The decision to file five separate complaints with smaller groups of defendants—rather than one massive complaint with all 230+ Does together—reflects lessons learned from earlier mass-joinder cases. Courts in the Northern District of Illinois and elsewhere had already begun severing large multi-defendant complaints and dismissing all but the first defendant on the grounds that joining hundreds of defendants who each engaged in separate download transactions did not satisfy the joinder requirements of Federal Rule of Civil Procedure 20.

Your Rights as a John Doe Defendant

If your ISP has notified you that it received a subpoena in one of these cases, you have the right to challenge that subpoena before your identifying information is turned over. The grounds for quashing a subpoena include:

  • The complaint fails to state a plausible claim for relief under the pleading standard of Ashcroft v. Iqbal, 556 U.S. 662 (2009)
  • The defendants were improperly joined
  • The plaintiff’s IP monitoring evidence is technically unreliable
  • Compliance would result in annoyance, oppression, or undue burden disproportionate to the plaintiff’s need

A motion to quash is typically your first opportunity to challenge these cases before your identity is revealed. Once your identity is disclosed, the plaintiff may contact you directly with settlement demands or amend the complaint to name you specifically.

Is the Subscriber the Infringer?

Courts have consistently recognized that an IP address does not identify a person—it identifies an Internet connection. The subscriber associated with an IP address may have no personal involvement in the alleged downloading. A household with multiple users, roommates, or an unsecured wireless network presents exactly this scenario. The plaintiff must ultimately prove that a specific named defendant committed the infringing act, not merely that the defendant paid the ISP bill for a particular connection.

What to Do If You Are Named

Time is critical in these cases. ISPs provide a limited window—typically 21 to 30 days from notice—to challenge a subpoena before producing your information. If that window closes, your options narrow significantly. Do not ignore subpoena notices. Do not contact the plaintiff’s attorneys without legal representation. Do not post about the case on social media or in online forums where plaintiffs’ counsel monitors for admissions.

Revision Legal’s copyright defense attorneys are admitted in the Northern District of Illinois and have extensive experience representing John Doe defendants in BitTorrent copyright cases. We understand the specific judges and procedures in that district and can act quickly to protect your rights. Contact us today for a confidential consultation.

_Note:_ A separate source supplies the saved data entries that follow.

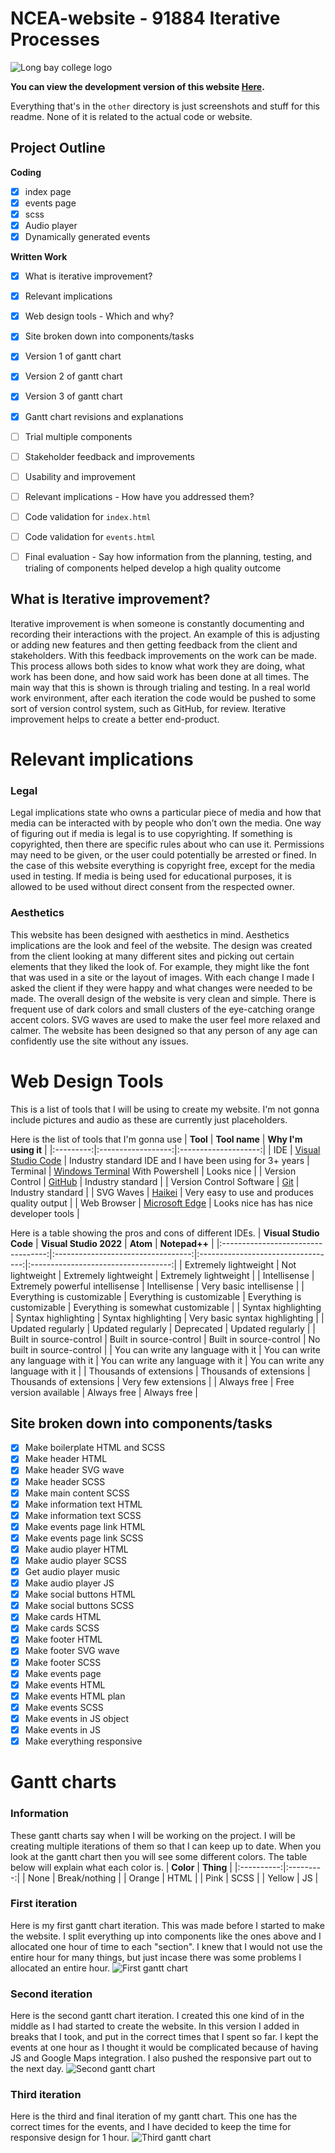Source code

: # NCEA-website - 91884 Iterative Processes

![Long bay college logo](https://www.longbaycollege.com/wp-content/uploads/2020/09/Long_Bay_College_Logo_Tag2-1024x141.png)

**You can view the development version of this website [Here](https://maximilianmcc.github.io/ncea-website/).**

Everything that's in the `other` directory is just screenshots and stuff for this readme. None of it is related to the actual code or website.


## Project Outline
**Coding**
- [x] index page
- [x] events page
- [x] scss
- [x] Audio player
- [x] Dynamically generated events

**Written Work**
- [X] What is iterative improvement?
- [x] Relevant implications
- [x] Web design tools - Which and why?
- [x] Site broken down into components/tasks
- [x] Version 1 of gantt chart
- [x] Version 2 of gantt chart
- [x] Version 3 of gantt chart
- [x] Gantt chart revisions and explanations
- [ ] Trial multiple components
- [ ] Stakeholder feedback and improvements
- [ ] Usability and improvement
- [ ] Relevant implications - How have you addressed them?
- [ ] Code validation for `index.html`
- [ ] Code validation for `events.html`
- [ ] Final evaluation - Say how information from the planning, testing, and trialing of components helped develop a high quality outcome



## What is Iterative improvement?
Iterative improvement is when someone is constantly documenting and recording their interactions with the project. An example of this is adjusting or adding new features and then getting feedback from the client and stakeholders. With this feedback improvements on the work can be made. This process allows both sides to know what work they are doing, what work has been done, and how said work has been done at all times. The main way that this is shown is through trialing and testing. In a real world work environment, after each iteration the code would be pushed to some sort of version control system, such as GitHub, for review. Iterative improvement helps to create a better end-product.

# Relevant implications
### **Legal**
Legal implications state who owns a particular piece of media and how that media can be interacted with by people who don’t own the media. One way of figuring out if media is legal is to use copyrighting. If something is copyrighted, then there are specific rules about who can use it. Permissions may need to be given, or the user could potentially be arrested or fined. In the case of this website everything is copyright free, except for the media used in testing. If media is being used for educational purposes, it is allowed to be used without direct consent from the respected owner.


### **Aesthetics**
This website has been designed with aesthetics in mind. Aesthetics implications are the look and feel of the website. The design was created from the client looking at many different sites and picking out certain elements that they liked the look of. For example, they might like the font that was used in a site or the layout of images. With each change I made I asked the client if they were happy and what changes were needed to be made. The overall design of the website is very clean and simple. There is frequent use of dark colors and small clusters of the eye-catching orange accent colors. SVG waves are used to make the user feel more relaxed and calmer. The website has been designed so that any person of any age can confidently use the site without any issues.


# Web Design Tools
This is a list of tools that I will be using to create my website. I'm not gonna include pictures and audio as these are currently just placeholders.

Here is the list of tools that I'm gonna use
| **Tool**  | **Tool name**      | **Why I'm using it** |
|:---------:|:------------------:|:--------------------:|
| IDE       | [Visual Studio Code](https://code.visualstudio.com/) | Industry standard IDE and I have been using for 3+ years
| Terminal  | [Windows Terminal](https://apps.microsoft.com/store/detail/windows-terminal/9N0DX20HK701?hl=en-nz&gl=nz) With Powershell | Looks nice |
| Version Control | [GitHub](https://github.com/) | Industry standard |
| Version Control Software | [Git](https://git-scm.com/download/win) | Industry standard |
| SVG Waves | [Haikei](https://app.haikei.app/) | Very easy to use and produces quality output |
| Web Browser | [Microsoft Edge](https://www.microsoft.com/en-us/edge) | Looks nice has has nice developer tools |

Here is a table showing the pros and cons of different IDEs.
|       **Visual Studio Code**       |       **Visual Studio 2022**       |              **Atom**              |            **Notepad++**            |
|:----------------------------------:|:----------------------------------:|:----------------------------------:|:-----------------------------------:|
| Extremely lightweight              |           Not lightweight          | Extremely lightweight              | Extremely lightweight               |
| Intellisense                       | Extremely powerful intellisense    | Intellisense                       | Very basic intellisense             |
| Everything is customizable         | Everything is customizable         | Everything is customizable         | Everything is somewhat customizable |
| Syntax highlighting                | Syntax highlighting                | Syntax highlighting                | Very basic syntax highlighting      |
| Updated regularly                  | Updated regularly                  | Deprecated                         | Updated regularly                   |
| Built in source-control            | Built in source-control            | Built in source-control            | No built in source-control          |
| You can write any language with it | You can write any language with it | You can write any language with it | You can write any language with it  |
| Thousands of extensions            | Thousands of extensions            | Thousands of extensions            | Very few extensions                 |
| Always free                        | Free version available             | Always free                        | Always free                         |

## Site broken down into components/tasks
- [x] Make boilerplate HTML and SCSS
- [x] Make header HTML
- [x] Make header SVG wave
- [x] Make header SCSS
- [x] Make main content SCSS
- [x] Make information text HTML
- [x] Make information text SCSS
- [x] Make events page link HTML
- [x] Make events page link SCSS
- [x] Make audio player HTML
- [x] Make audio player SCSS
- [x] Get audio player music
- [x] Make audio player JS
- [x] Make social buttons HTML
- [x] Make social buttons SCSS
- [x] Make cards HTML
- [x] Make cards SCSS
- [x] Make footer HTML
- [x] Make footer SVG wave
- [x] Make footer SCSS
- [x] Make events page
- [x] Make events HTML
- [x] Make events HTML plan
- [x] Make events SCSS
- [x] Make events in JS object
- [x] Make events in JS
- [x] Make everything responsive

# Gantt charts
### **Information**
These gantt charts say when I will be working on the project. I will be creating multiple iterations of them so that I can keep up to date. When you look at the gantt chart then you will see some different colors. The table below will explain what each color is.
| **Color**  | **Thing** |
|:----------:|:---------:|
| None | Break/nothing |
| Orange | HTML |
| Pink | SCSS |
| Yellow | JS |

### **First iteration**
Here is my first gantt chart iteration. This was made before I started to make the website. I split everything up into components like the ones above and I allocated one hour of time to each "section". I knew that I would not use the entire hour for many things, but just incase there was some problems I allocated an entire hour.
![First gantt chart](https://raw.githubusercontent.com/MaximilianMcC/ncea-website/main/other/GanttChart1.png)

### **Second iteration**
Here is the second gantt chart iteration. I created this one kind of in the middle as I had started to create the website. In this version I added in breaks that I took, and put in the correct times that I spent so far. I kept the events at one hour as I thought it would be complicated because of having JS and Google Maps integration. I also pushed the responsive part out to the next day.
![Second gantt chart](https://raw.githubusercontent.com/MaximilianMcC/ncea-website/main/other/GanttChart2.png)

### **Third iteration**
Here is the third and final iteration of my gantt chart. This one has the correct times for the events, and I have decided to keep the time for responsive design for 1 hour.
![Third gantt chart](https://raw.githubusercontent.com/MaximilianMcC/ncea-website/main/other/GanttChart3.png)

Mass Copyright Litigation in the Northern District of Illinois

The Northern District of Illinois became one of the most active federal venues for BitTorrent copyright suits during the early 2010s, driven in part by the filing practices of several copyright enforcement firms and in part by the district’s efficient case management procedures. At its peak, hundreds of John Doe cases were pending simultaneously, each naming dozens to hundreds of anonymous defendants alleged to have downloaded specific films via BitTorrent. The district’s judges developed a body of case law on the procedural issues that defined mass copyright litigation nationally.

Joinder of multiple defendants. The foundational procedural question in mass BitTorrent cases was whether multiple defendants who allegedly downloaded the same file at different times could be joined in a single action. Courts in the Northern District held that participation in a BitTorrent swarm does not constitute the kind of “same transaction or occurrence” that satisfies Rule 20(a) joinder requirements when the defendants downloaded at different times, possibly using different torrent trackers. This reasoning resulted in severed cases and much higher per-case filing costs that made mass litigation uneconomical.

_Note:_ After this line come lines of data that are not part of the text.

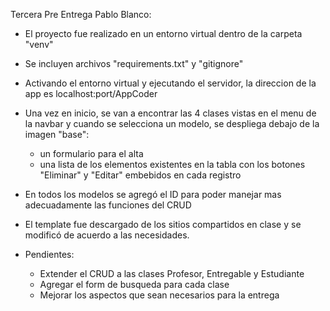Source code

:Tercera Pre Entrega Pablo Blanco:
- El proyecto fue realizado en un entorno virtual dentro de la carpeta "venv"
- Se incluyen archivos "requirements.txt" y "gitignore"
- Activando el entorno virtual y ejecutando el servidor, la direccion de la app es localhost:port/AppCoder
- Una vez en inicio, se van a encontrar las 4 clases vistas en el menu de la navbar y cuando se selecciona un modelo, se despliega debajo de la imagen "base":
    - un formulario para el alta
    - una lista de los elementos existentes en la tabla con los botones "Eliminar" y "Editar" embebidos en cada registro
- En todos los modelos se agregó el ID para poder manejar mas adecuadamente las funciones del CRUD
- El template fue descargado de los sitios compartidos en clase y se modificó de acuerdo a las necesidades.

- Pendientes:
    - Extender el CRUD a las clases Profesor, Entregable y Estudiante
    - Agregar el form de busqueda para cada clase
    - Mejorar los aspectos que sean necesarios para la entrega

Early termination and judicial skepticism. Northern District judges expressed increasing skepticism of the copyright troll business model in published opinions. The Prenda Law collapse — which resulted in sanctions, bar complaints, and criminal referrals against the firm’s principals — marked the effective end of industrial-scale BitTorrent litigation as a business model in Illinois and other circuits.

What Mass Copyright Litigation Means for Illinois Defendants

Individuals who receive John Doe copyright notices in Illinois proceedings should consult counsel before responding to the lawsuit or any ISP subpoena. The viability of a motion to quash depends on the specific facts of the case, the copyright holder’s identity and litigation history, and the procedural posture of the action. In cases where the plaintiff’s complaint does not survive scrutiny on its own terms — incomplete copyright registration, facially defective notice of infringement, improper joinder — early aggressive defense can produce dismissal without significant expense. An attorney experienced in copyright defense in the N.D. Illinois can evaluate these issues quickly and provide a realistic picture of the risk-adjusted cost of defense versus settlement.

Defendants in Northern District of Illinois mass copyright cases also benefited from the district’s general rules regarding early case management conferences and mandatory Rule 16 disclosures, which required plaintiffs to identify the specific defendants they intended to pursue and to explain the basis for their identification of each John Doe. This procedural requirement exposed the thinness of IP-address-only identification early in the case, before significant discovery costs were incurred. The combination of early judicial scrutiny on joinder and identification, high per-case filing fees after severance, and increasing willingness to award fees under § 505 in favor of prevailing defendants ultimately made the N.D. Illinois one of the most hostile venues in the country for mass copyright trolling — a development that benefited individual defendants who would otherwise have faced significant settlement pressure with little recourse.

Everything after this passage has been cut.